On the other hand, AoC had stacked af units too. Generic onager feels weak when you have Mongol, Celt and Korean SO rampaging around. Who cares about generic champion when Japanese infantry has machine gun attack rate.

Even the fact that Port and Italians are “weak” on Arabia (because even without water maps, they are still good on Arena and hybrid maps) doesn’t show a civ needs a killer unit, because not so long ago the clear bottom 2 were Khmer (eles+scorp is definitely a killer combo) and Vietnamese (archer UU that spanks other archer UUs hard). Both had obvious gameplans and strong units but they just didn’t work out.

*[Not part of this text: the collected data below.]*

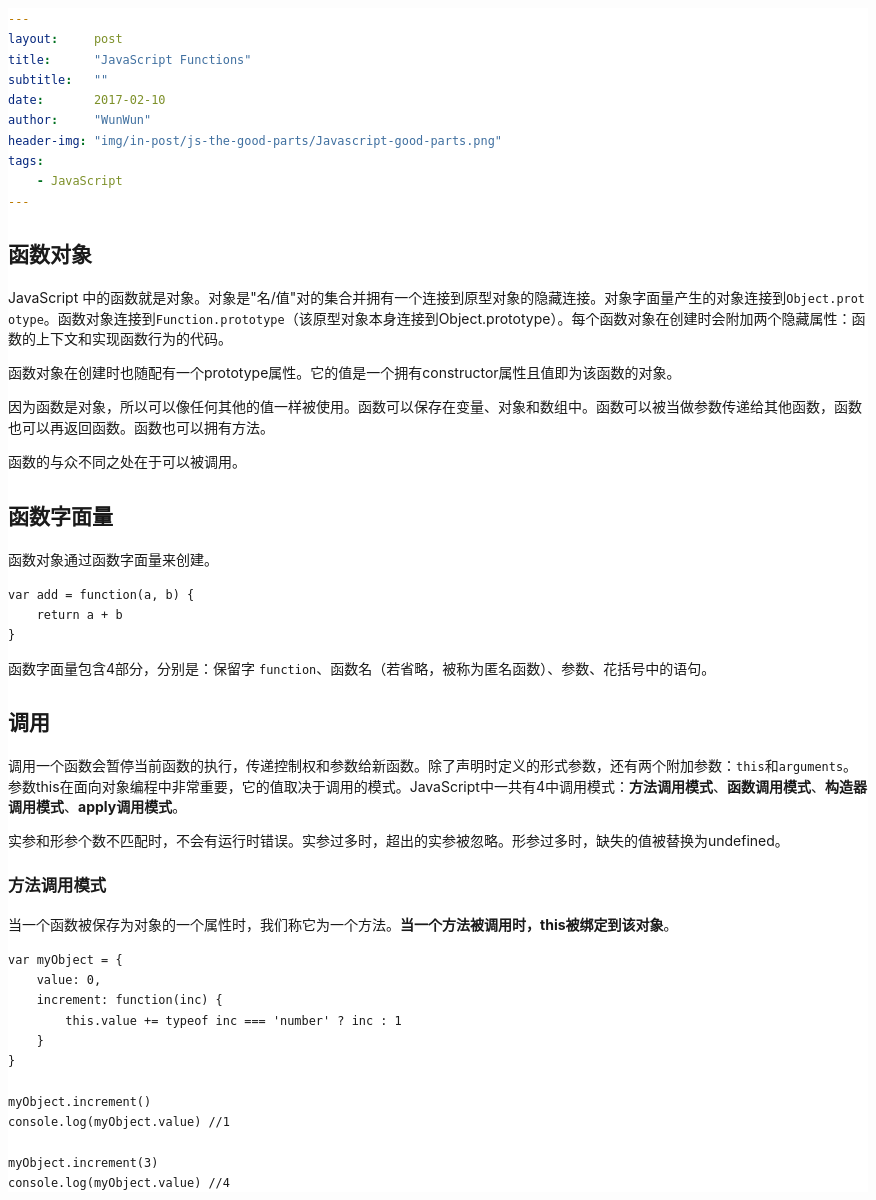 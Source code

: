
 ```yaml
---
layout:     post
title:      "JavaScript Functions"
subtitle:   ""
date:       2017-02-10
author:     "WunWun"
header-img: "img/in-post/js-the-good-parts/Javascript-good-parts.png"
tags:
    - JavaScript
---
```



## 函数对象

JavaScript 中的函数就是对象。对象是"名/值"对的集合并拥有一个连接到原型对象的隐藏连接。对象字面量产生的对象连接到`Object.prototype`。函数对象连接到`Function.prototype`（该原型对象本身连接到Object.prototype）。每个函数对象在创建时会附加两个隐藏属性：函数的上下文和实现函数行为的代码。

函数对象在创建时也随配有一个prototype属性。它的值是一个拥有constructor属性且值即为该函数的对象。

因为函数是对象，所以可以像任何其他的值一样被使用。函数可以保存在变量、对象和数组中。函数可以被当做参数传递给其他函数，函数也可以再返回函数。函数也可以拥有方法。

函数的与众不同之处在于可以被调用。

## 函数字面量

函数对象通过函数字面量来创建。

```
var add = function(a, b) {
    return a + b
}
```

函数字面量包含4部分，分别是：保留字 `function`、函数名（若省略，被称为匿名函数）、参数、花括号中的语句。

## 调用

调用一个函数会暂停当前函数的执行，传递控制权和参数给新函数。除了声明时定义的形式参数，还有两个附加参数：`this`和`arguments`。参数this在面向对象编程中非常重要，它的值取决于调用的模式。JavaScript中一共有4中调用模式：**方法调用模式**、**函数调用模式**、**构造器调用模式**、**apply调用模式**。

实参和形参个数不匹配时，不会有运行时错误。实参过多时，超出的实参被忽略。形参过多时，缺失的值被替换为undefined。

### 方法调用模式

当一个函数被保存为对象的一个属性时，我们称它为一个方法。**当一个方法被调用时，this被绑定到该对象**。

```
var myObject = {
    value: 0,
    increment: function(inc) {
        this.value += typeof inc === 'number' ? inc : 1
    }
}

myObject.increment()
console.log(myObject.value) //1

myObject.increment(3)
console.log(myObject.value) //4
```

Now your point about people being obsessed about bonuses is true, but it’s not really the civs’ fault. First they sometimes don’t even see the downsides. As an example, you see Ornlu’s threads about civ matchups? Under the Spanish vs Aztec one people would keep repeating that “Aztec pikemen beat paladins” (no they don’t) or that “Aztec trash is better than the Spanish one” (that’s literally mistaking one of the worst for the best and vice versa)

On the contrary they can perfectly see the point of generic FU stuff when it suits them. Take Franks, it’s trendy to hate them, so you can see people throwing tantrums about how they dare have generic champions, halbs, heavy scorpions and BBC … like tons of other civs actually. Heck I’ve seen people being salty about Britons getting fortified walls lmao.

You might think at this point I’m disgressing and I probably am so let’s go to the most important part: since there is already so much to think about in this game, people will flock to civs that “tell them what to do” so to speak. Helps Frank playrate at low elo, probs does the opposite to Port/Italian sure, but to civs like Chinese too.

Regarding winrates and buff demands for otherwise fine civs, it’s just that people have their eyes glued to AoEstats and assume that bottom of the list = bad civ. It mostly worked when you had Khmer and Vietnamese sitting at like 30% winrate or something garbage like that. But now it leads to people to think that 44-46% winrate = bad since it’s what’s at the bottom. Funnily enough it also means the Spanish buff demands are buried under nonsense about Malay or Portuguese. Lastly, even if I think Spanish can be fine as they are rn, they are among the rare civs that are a straight downgrade from their HD/WK counterpart (I realized that just now lol), since both their trush and UU rush strats are nerfed, which of course looks uglier than if they were left unchanged, and make people worry.